§ **Directions**
Nothing outside the range below should be printed. Output exactly the lines from the line with "related to path" to the line with "### Features", both included.

Input for this task: Begin

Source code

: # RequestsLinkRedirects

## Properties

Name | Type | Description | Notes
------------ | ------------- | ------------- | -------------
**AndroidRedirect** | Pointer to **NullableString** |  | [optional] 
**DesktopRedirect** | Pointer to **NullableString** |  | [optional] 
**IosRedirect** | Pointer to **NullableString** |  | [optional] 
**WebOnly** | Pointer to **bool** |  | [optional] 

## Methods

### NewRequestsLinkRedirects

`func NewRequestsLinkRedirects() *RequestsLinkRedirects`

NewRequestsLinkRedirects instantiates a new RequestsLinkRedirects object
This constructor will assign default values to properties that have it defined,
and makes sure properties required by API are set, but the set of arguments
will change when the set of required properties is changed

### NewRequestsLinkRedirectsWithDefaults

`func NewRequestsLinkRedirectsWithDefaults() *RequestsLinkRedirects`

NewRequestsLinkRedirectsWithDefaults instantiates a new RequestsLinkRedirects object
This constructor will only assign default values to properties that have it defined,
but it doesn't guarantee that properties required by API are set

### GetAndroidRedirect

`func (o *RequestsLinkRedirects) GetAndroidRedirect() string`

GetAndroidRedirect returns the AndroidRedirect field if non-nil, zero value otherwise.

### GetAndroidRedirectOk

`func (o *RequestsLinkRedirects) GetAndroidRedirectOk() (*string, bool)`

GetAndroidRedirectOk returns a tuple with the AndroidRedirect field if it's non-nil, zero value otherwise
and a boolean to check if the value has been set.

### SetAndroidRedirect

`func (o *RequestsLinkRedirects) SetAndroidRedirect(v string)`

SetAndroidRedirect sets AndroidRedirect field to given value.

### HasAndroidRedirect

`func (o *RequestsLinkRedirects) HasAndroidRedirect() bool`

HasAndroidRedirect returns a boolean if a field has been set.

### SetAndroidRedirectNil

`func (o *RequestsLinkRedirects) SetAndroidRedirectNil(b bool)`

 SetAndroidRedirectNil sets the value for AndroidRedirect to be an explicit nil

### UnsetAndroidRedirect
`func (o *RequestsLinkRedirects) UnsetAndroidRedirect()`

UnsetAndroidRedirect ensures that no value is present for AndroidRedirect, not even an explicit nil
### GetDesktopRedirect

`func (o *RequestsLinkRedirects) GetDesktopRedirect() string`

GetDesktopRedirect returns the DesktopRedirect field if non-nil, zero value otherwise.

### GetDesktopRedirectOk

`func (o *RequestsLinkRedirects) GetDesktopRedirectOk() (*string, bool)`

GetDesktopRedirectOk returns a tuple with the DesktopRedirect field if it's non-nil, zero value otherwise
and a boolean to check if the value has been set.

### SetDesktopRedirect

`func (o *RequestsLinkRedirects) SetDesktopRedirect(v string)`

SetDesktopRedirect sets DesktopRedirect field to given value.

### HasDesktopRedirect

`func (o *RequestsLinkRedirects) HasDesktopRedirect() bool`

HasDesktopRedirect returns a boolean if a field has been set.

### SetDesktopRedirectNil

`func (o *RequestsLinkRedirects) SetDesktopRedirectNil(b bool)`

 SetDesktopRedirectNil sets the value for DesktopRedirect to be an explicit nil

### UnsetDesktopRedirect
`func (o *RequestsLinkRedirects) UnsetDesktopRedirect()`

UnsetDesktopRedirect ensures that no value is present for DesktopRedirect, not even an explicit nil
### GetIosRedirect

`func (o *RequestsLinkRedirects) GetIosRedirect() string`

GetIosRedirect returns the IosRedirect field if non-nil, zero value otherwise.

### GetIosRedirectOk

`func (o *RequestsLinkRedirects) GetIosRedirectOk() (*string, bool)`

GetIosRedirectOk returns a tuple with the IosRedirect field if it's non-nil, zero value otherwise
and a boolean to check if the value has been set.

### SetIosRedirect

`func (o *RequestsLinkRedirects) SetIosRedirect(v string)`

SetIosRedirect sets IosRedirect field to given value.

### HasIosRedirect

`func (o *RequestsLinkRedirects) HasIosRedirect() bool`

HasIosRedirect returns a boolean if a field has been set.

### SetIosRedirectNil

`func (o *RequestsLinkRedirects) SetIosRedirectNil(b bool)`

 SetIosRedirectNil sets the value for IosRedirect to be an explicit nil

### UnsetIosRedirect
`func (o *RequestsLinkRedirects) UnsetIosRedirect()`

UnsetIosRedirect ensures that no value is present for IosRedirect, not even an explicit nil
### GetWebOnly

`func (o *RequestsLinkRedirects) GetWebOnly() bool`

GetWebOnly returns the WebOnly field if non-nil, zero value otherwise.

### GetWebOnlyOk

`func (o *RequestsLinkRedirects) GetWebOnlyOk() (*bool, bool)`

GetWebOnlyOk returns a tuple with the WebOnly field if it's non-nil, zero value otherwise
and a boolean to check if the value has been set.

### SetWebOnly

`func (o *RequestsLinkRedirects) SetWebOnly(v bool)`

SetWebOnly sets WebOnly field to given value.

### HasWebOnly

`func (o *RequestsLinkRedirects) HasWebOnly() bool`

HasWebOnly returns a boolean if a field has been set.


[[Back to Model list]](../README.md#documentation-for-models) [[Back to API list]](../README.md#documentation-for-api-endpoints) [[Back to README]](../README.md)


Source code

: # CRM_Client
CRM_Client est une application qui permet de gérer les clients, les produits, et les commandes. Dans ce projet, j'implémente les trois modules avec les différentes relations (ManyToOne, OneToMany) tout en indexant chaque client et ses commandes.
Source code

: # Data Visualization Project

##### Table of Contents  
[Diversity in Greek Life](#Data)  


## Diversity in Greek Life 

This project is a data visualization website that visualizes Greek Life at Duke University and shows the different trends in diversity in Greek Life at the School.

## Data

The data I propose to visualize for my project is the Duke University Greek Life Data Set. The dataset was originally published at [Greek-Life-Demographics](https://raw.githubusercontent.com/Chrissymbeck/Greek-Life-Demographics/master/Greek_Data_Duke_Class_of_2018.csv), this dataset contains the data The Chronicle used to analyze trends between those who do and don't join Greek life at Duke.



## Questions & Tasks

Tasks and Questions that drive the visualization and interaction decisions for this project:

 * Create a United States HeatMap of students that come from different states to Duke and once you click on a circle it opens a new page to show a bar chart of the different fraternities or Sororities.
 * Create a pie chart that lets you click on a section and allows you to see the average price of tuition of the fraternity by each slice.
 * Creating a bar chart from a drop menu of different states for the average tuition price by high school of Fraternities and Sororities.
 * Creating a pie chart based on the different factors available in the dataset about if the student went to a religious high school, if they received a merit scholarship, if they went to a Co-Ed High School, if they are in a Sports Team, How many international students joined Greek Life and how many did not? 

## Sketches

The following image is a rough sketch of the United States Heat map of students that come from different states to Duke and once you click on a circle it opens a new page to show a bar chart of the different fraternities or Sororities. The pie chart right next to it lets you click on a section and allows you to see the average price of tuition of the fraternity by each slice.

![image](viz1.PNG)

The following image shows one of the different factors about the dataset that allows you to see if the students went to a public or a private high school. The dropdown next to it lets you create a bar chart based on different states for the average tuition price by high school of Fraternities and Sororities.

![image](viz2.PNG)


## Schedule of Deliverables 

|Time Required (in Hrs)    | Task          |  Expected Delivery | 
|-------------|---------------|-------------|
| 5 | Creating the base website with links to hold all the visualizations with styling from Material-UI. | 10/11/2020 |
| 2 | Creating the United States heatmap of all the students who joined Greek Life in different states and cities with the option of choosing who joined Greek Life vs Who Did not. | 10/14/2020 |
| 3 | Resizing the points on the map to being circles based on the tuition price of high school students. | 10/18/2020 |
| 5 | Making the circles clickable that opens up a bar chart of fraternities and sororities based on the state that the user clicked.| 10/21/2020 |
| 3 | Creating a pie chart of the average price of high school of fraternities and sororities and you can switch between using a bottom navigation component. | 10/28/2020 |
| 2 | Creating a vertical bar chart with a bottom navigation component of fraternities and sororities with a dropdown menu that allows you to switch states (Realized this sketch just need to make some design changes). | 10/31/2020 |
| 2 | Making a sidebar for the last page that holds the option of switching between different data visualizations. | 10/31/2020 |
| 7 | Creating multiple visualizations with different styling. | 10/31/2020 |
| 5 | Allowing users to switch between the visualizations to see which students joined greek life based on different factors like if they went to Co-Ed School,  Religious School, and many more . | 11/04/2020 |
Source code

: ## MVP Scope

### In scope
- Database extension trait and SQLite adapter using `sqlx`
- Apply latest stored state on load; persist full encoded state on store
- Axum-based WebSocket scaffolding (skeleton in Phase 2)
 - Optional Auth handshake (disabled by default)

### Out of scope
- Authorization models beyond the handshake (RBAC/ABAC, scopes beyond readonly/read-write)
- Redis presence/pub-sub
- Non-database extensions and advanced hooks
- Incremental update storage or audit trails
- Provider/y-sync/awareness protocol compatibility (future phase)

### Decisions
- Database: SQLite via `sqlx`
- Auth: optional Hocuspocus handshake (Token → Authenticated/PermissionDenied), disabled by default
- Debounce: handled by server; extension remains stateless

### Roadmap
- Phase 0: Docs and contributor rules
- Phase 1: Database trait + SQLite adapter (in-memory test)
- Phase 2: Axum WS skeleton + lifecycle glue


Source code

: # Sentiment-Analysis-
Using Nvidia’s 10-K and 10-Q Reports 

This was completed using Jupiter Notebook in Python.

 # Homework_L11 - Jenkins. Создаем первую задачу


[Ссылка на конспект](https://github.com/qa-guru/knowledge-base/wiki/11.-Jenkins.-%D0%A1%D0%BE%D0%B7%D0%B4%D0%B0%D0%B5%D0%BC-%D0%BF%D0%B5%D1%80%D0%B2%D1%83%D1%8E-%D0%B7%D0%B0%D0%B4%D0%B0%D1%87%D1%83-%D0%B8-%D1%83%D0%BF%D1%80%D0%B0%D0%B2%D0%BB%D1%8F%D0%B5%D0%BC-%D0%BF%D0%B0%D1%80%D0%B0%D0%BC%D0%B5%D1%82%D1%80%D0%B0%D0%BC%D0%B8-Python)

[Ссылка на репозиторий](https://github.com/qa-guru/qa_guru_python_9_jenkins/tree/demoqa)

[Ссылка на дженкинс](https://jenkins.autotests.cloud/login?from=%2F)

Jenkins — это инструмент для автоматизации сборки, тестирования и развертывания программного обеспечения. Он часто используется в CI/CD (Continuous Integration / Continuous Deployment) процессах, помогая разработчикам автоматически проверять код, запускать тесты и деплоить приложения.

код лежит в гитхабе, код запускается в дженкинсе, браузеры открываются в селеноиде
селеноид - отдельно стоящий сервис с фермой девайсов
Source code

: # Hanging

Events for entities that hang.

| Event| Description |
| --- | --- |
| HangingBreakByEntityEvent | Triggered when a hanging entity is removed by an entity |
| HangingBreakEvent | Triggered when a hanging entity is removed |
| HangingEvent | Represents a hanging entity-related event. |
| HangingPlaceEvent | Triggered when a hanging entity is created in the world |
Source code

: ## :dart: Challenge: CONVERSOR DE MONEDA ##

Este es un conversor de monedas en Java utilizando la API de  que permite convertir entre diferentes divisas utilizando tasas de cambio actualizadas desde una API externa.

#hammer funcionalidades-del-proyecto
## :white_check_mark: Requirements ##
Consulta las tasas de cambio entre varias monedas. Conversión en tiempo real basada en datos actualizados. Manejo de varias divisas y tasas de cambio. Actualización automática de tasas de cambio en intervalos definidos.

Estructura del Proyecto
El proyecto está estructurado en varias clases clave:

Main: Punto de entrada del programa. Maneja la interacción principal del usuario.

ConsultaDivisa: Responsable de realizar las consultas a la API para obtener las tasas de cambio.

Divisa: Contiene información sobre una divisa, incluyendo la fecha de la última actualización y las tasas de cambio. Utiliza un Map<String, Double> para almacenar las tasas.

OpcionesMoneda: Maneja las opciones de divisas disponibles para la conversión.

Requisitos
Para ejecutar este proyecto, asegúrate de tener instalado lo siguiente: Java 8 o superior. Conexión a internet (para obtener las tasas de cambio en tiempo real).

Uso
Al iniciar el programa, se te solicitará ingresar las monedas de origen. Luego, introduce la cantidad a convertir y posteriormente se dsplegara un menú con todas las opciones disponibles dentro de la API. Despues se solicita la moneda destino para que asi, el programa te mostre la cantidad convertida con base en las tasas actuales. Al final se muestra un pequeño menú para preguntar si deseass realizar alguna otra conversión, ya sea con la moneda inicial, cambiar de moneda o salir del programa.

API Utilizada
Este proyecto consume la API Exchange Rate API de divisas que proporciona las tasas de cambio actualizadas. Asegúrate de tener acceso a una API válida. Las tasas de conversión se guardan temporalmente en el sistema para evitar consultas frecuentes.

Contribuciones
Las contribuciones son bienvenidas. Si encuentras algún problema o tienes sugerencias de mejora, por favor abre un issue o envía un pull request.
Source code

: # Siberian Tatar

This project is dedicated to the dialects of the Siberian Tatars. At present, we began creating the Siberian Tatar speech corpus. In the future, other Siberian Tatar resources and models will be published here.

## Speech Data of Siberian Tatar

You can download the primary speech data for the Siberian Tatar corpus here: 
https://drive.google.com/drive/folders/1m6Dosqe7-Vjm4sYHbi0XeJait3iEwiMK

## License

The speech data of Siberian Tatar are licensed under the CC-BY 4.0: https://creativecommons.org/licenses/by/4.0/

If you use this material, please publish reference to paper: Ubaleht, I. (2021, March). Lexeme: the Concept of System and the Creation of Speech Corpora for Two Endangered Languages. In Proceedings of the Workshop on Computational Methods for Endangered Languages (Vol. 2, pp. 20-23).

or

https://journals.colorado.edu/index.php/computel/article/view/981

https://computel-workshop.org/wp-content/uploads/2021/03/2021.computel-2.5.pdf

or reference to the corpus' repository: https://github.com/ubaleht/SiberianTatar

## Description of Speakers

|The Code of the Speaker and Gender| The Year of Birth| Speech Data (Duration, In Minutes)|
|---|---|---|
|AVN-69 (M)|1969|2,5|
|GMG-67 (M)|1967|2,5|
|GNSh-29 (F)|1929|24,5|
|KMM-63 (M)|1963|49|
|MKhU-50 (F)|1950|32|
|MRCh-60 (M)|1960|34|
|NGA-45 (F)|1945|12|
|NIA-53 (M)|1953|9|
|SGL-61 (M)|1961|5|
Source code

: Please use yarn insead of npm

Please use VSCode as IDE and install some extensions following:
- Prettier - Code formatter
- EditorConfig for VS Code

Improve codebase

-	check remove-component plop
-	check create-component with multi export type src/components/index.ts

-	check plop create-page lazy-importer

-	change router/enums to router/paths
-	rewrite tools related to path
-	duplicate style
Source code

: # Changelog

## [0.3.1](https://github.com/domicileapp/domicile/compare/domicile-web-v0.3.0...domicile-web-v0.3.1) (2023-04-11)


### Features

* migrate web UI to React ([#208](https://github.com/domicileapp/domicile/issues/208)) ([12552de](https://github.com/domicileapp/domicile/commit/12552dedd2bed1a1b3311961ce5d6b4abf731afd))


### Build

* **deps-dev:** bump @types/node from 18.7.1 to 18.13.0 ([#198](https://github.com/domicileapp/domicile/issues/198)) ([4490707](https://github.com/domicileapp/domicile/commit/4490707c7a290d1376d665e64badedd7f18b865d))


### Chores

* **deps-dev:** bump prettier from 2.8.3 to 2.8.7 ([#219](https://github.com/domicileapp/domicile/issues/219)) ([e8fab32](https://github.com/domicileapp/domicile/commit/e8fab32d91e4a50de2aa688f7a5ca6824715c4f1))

Input for this task: End

§ **Solution**
-	rewrite tools related to path
-	duplicate style
Source code

: # Changelog

## [0.3.1](https://github.com/domicileapp/domicile/compare/domicile-web-v0.3.0...domicile-web-v0.3.1) (2023-04-11)


### Features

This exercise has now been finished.